HOW BANKS BROUGHT ABOUT THE FINANCIAL COLLAPSE
- They threw risk management out the window.
I could go on about the Glass-Steagall Act in the USA, but let’s keep things simple. The banks consciously took a decision to keep using escalating real estate sales prices as security for loans, even though land prices had developed into massive bubbles. Any half-decent risk analysis asks whether the point has been reached where land prices cannot be sustained at these levels – because every major recession has always followed such a collapse in land prices.
- Banks were secured by their fall-back position.

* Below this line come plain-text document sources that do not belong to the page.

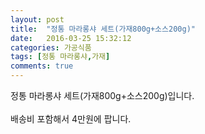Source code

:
 ```yaml
---
layout: post
title:  "정통 마라롱샤 세트(가재800g+소스200g)"
date:   2016-03-25 15:32:12
categories: 가공식품
tags: [정통 마라롱샤,가재]
comments: true
---
```


정통 마라롱샤 세트(가재800g+소스200g)입니다.
<br><br>
배송비 포함해서 4만원에 팝니다.
<br>
<br>
<img class="image" src="https://4.bp.blogspot.com/-b06N-1n4yr0/W_tmVlgZOEI/AAAAAAAAA_A/6ZDPkAQEm84rzsPUmhGP-tZdelmNlvHowCLcBGAs/s320/dcgnsfcgnsgf.jpg" alt=""/>
<br>
<br>
<img class="image" src="http://nbbang.co.kr/data/webedit/20180919165238_artesluy.jpg" alt=""/>  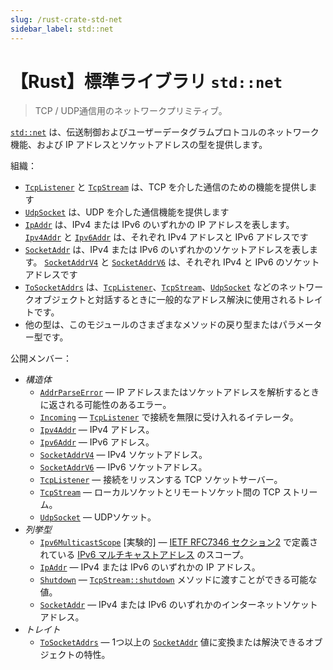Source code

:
 ```yaml
---
slug: /rust-crate-std-net
sidebar_label: std::net
---
```


# 【Rust】標準ライブラリ `std::net`

> TCP / UDP通信用のネットワークプリミティブ。

[`std::net`](https://doc.rust-lang.org/std/net/) は、伝送制御およびユーザーデータグラムプロトコルのネットワーク機能、および IP アドレスとソケットアドレスの型を提供します。

組織：

- [`TcpListener`](https://doc.rust-lang.org/std/net/struct.TcpListener.html) と [`TcpStream`](https://doc.rust-lang.org/std/net/struct.TcpStream.html) は、TCP を介した通信のための機能を提供します
- [`UdpSocket`](https://doc.rust-lang.org/std/net/struct.UdpSocket.html) は、UDP を介した通信機能を提供します
- [`IpAddr`](https://doc.rust-lang.org/std/net/enum.IpAddr.html) は、IPv4 または IPv6 のいずれかの IP アドレスを表します。[`Ipv4Addr`](https://doc.rust-lang.org/std/net/struct.Ipv4Addr.html) と [`Ipv6Addr`](https://doc.rust-lang.org/std/net/struct.Ipv6Addr.html) は、それぞれ IPv4 アドレスと IPv6 アドレスです
- [`SocketAddr`](https://doc.rust-lang.org/std/net/enum.SocketAddr.html) は、IPv4 または IPv6 のいずれかのソケットアドレスを表します。 [`SocketAddrV4`](https://doc.rust-lang.org/std/net/struct.SocketAddrV4.html) と [`SocketAddrV6`](https://doc.rust-lang.org/std/net/struct.SocketAddrV6.html) は、それぞれ IPv4 と IPv6 のソケットアドレスです
- [`ToSocketAddrs`](https://doc.rust-lang.org/std/net/trait.ToSocketAddrs.html) は、[`TcpListener`](https://doc.rust-lang.org/std/net/struct.TcpListener.html)、[`TcpStream`](https://doc.rust-lang.org/std/net/struct.TcpStream.html)、[`UdpSocket`](https://doc.rust-lang.org/std/net/struct.UdpSocket.html) などのネットワークオブジェクトと対話するときに一般的なアドレス解決に使用されるトレイトです。
- 他の型は、このモジュールのさまざまなメソッドの戻り型またはパラメーター型です。

公開メンバー：

- _構造体_
  - [`AddrParseError`](https://doc.rust-lang.org/std/net/struct.AddrParseError.html) — IP アドレスまたはソケットアドレスを解析するときに返される可能性のあるエラー。
  - [`Incoming`](https://doc.rust-lang.org/std/net/struct.Incoming.html) — [`TcpListener`](https://doc.rust-lang.org/std/net/struct.TcpListener.html) で接続を無限に受け入れるイテレータ。
  - [`Ipv4Addr`](https://doc.rust-lang.org/std/net/struct.Ipv4Addr.html) — IPv4 アドレス。
  - [`Ipv6Addr`](https://doc.rust-lang.org/std/net/struct.Ipv6Addr.html) — IPv6 アドレス。
  - [`SocketAddrV4`](https://doc.rust-lang.org/std/net/struct.SocketAddrV4.html) — IPv4 ソケットアドレス。
  - [`SocketAddrV6`](https://doc.rust-lang.org/std/net/struct.SocketAddrV6.html) — IPv6 ソケットアドレス。
  - [`TcpListener`](https://doc.rust-lang.org/std/net/struct.TcpListener.html) — 接続をリッスンする TCP ソケットサーバー。
  - [`TcpStream`](https://doc.rust-lang.org/std/net/struct.TcpStream.html) — ローカルソケットとリモートソケット間の TCP ストリーム。
  - [`UdpSocket`](https://doc.rust-lang.org/std/net/struct.UdpSocket.html) — UDPソケット。
- _列挙型_
  - [`Ipv6MulticastScope`](https://doc.rust-lang.org/std/net/enum.Ipv6MulticastScope.html) [実験的] — [IETF RFC7346 セクション2](https://tools.ietf.org/html/rfc7346#section-2) で定義されている [IPv6 マルチキャストアドレス](https://doc.rust-lang.org/std/net/struct.Ipv6Addr.html) のスコープ。
  - [`IpAddr`](https://doc.rust-lang.org/std/net/enum.IpAddr.html) — IPv4 または IPv6 のいずれかの IP アドレス。
  - [`Shutdown`](https://doc.rust-lang.org/std/net/enum.Shutdown.html) — [`TcpStream::shutdown`](https://doc.rust-lang.org/std/net/struct.TcpStream.html#method.shutdown) メソッドに渡すことができる可能な値。
  - [`SocketAddr`](https://doc.rust-lang.org/std/net/enum.SocketAddr.html) — IPv4 または IPv6 のいずれかのインターネットソケットアドレス。
- _トレイト_
  - [`ToSocketAddrs`](https://doc.rust-lang.org/std/net/trait.ToSocketAddrs.html) — 1つ以上の [`SocketAddr`](https://doc.rust-lang.org/std/net/enum.SocketAddr.html) 値に変換または解決できるオブジェクトの特性。
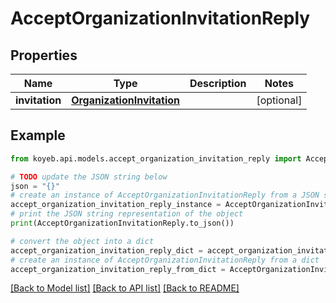 # AcceptOrganizationInvitationReply


## Properties

Name | Type | Description | Notes
------------ | ------------- | ------------- | -------------
**invitation** | [**OrganizationInvitation**](OrganizationInvitation.md) |  | [optional] 

## Example

```python
from koyeb.api.models.accept_organization_invitation_reply import AcceptOrganizationInvitationReply

# TODO update the JSON string below
json = "{}"
# create an instance of AcceptOrganizationInvitationReply from a JSON string
accept_organization_invitation_reply_instance = AcceptOrganizationInvitationReply.from_json(json)
# print the JSON string representation of the object
print(AcceptOrganizationInvitationReply.to_json())

# convert the object into a dict
accept_organization_invitation_reply_dict = accept_organization_invitation_reply_instance.to_dict()
# create an instance of AcceptOrganizationInvitationReply from a dict
accept_organization_invitation_reply_from_dict = AcceptOrganizationInvitationReply.from_dict(accept_organization_invitation_reply_dict)
```
[[Back to Model list]](../README.md#documentation-for-models) [[Back to API list]](../README.md#documentation-for-api-endpoints) [[Back to README]](../README.md)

An understanding took root within the top echelon of banks that finance, insurance and real estate (the ‘FIRE‘ sector) having been permitted to develop into a behemoth—much more now than a service sector to the real economy—could never be permitted to fail.
- The circle was now ‘squared’.
This combination of poor risk analysis and the belief that banking and finance was now “too big to fail” set banks on a course of naked rent-seeking. The more they lent, the more the real estate bubble would inflate, the larger indebtedness to the banks would be, and the greater would become their profits …… Until the bust, that is, at which time it would be they, not people enmeshed in impossible debt, who would be bailed out by taxpayers.
Political interference in this scenario became ‘impossible’—at least from the banks’ viewpoint—and banks had clout. To call banks out on blatant rent-seeking in inflated mortgages would bring this house of cards crashing down – and the big bankers knew it. The meme became that banking must survive – intact.
It was not a consideration that bank survival under these terms must come at the expense of wages and profits in other sectors of the economy, and that a twenty-year zombie Japanese-style debt deflation must ensue.